[Plain-text document sources]
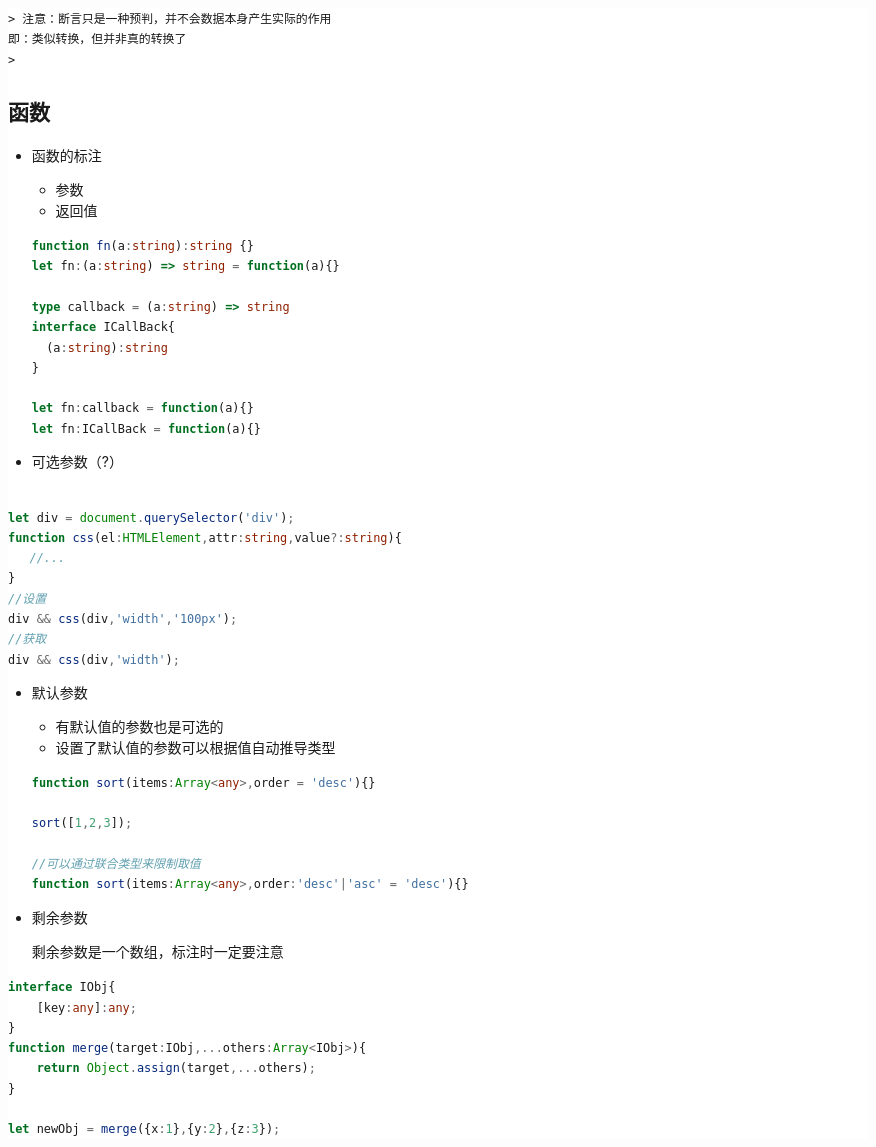     > 注意：断言只是一种预判，并不会数据本身产生实际的作用
    即：类似转换，但并非真的转换了
    > 

## 函数

- 函数的标注
    - 参数
    - 返回值
    
    ```typescript
    function fn(a:string):string {}
    let fn:(a:string) => string = function(a){}
    
    type callback = (a:string) => string
    interface ICallBack{
      (a:string):string
    }
    
    let fn:callback = function(a){}
    let fn:ICallBack = function(a){}
    ```
    
- 可选参数（?）

```typescript

let div = document.querySelector('div');
function css(el:HTMLElement,attr:string,value?:string){
   //...
}
//设置
div && css(div,'width','100px');
//获取
div && css(div,'width');
```

- 默认参数
    - 有默认值的参数也是可选的
    - 设置了默认值的参数可以根据值自动推导类型
    
    ```typescript
    function sort(items:Array<any>,order = 'desc'){}
    
    sort([1,2,3]);
    
    //可以通过联合类型来限制取值
    function sort(items:Array<any>,order:'desc'|'asc' = 'desc'){}
    ```
    
- 剩余参数
    
    剩余参数是一个数组，标注时一定要注意
    

```typescript
interface IObj{
    [key:any]:any;
}
function merge(target:IObj,...others:Array<IObj>){
    return Object.assign(target,...others);
}

let newObj = merge({x:1},{y:2},{z:3});
```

■ **What you have to do**: Give the data back exactly, omitting all pictures.

■ **Task result**:
     > 注意：断言只是一种预判，并不会数据本身产生实际的作用
    即：类似转换，但并非真的转换了
    > 

## 函数

- 函数的标注
    - 参数
    - 返回值
    
    ```typescript
    function fn(a:string):string {}
    let fn:(a:string) => string = function(a){}
    
    type callback = (a:string) => string
    interface ICallBack{
      (a:string):string
    }
    
    let fn:callback = function(a){}
    let fn:ICallBack = function(a){}
    ```
    
- 可选参数（?）

```typescript

let div = document.querySelector('div');
function css(el:HTMLElement,attr:string,value?:string){
   //...
}
//设置
div && css(div,'width','100px');
//获取
div && css(div,'width');
```

- 默认参数
    - 有默认值的参数也是可选的
    - 设置了默认值的参数可以根据值自动推导类型
    
    ```typescript
    function sort(items:Array<any>,order = 'desc'){}
    
    sort([1,2,3]);
    
    //可以通过联合类型来限制取值
    function sort(items:Array<any>,order:'desc'|'asc' = 'desc'){}
    ```
    
- 剩余参数
    
    剩余参数是一个数组，标注时一定要注意
    

```typescript
interface IObj{
    [key:any]:any;
}
function merge(target:IObj,...others:Array<IObj>){
    return Object.assign(target,...others);
}

let newObj = merge({x:1},{y:2},{z:3});
```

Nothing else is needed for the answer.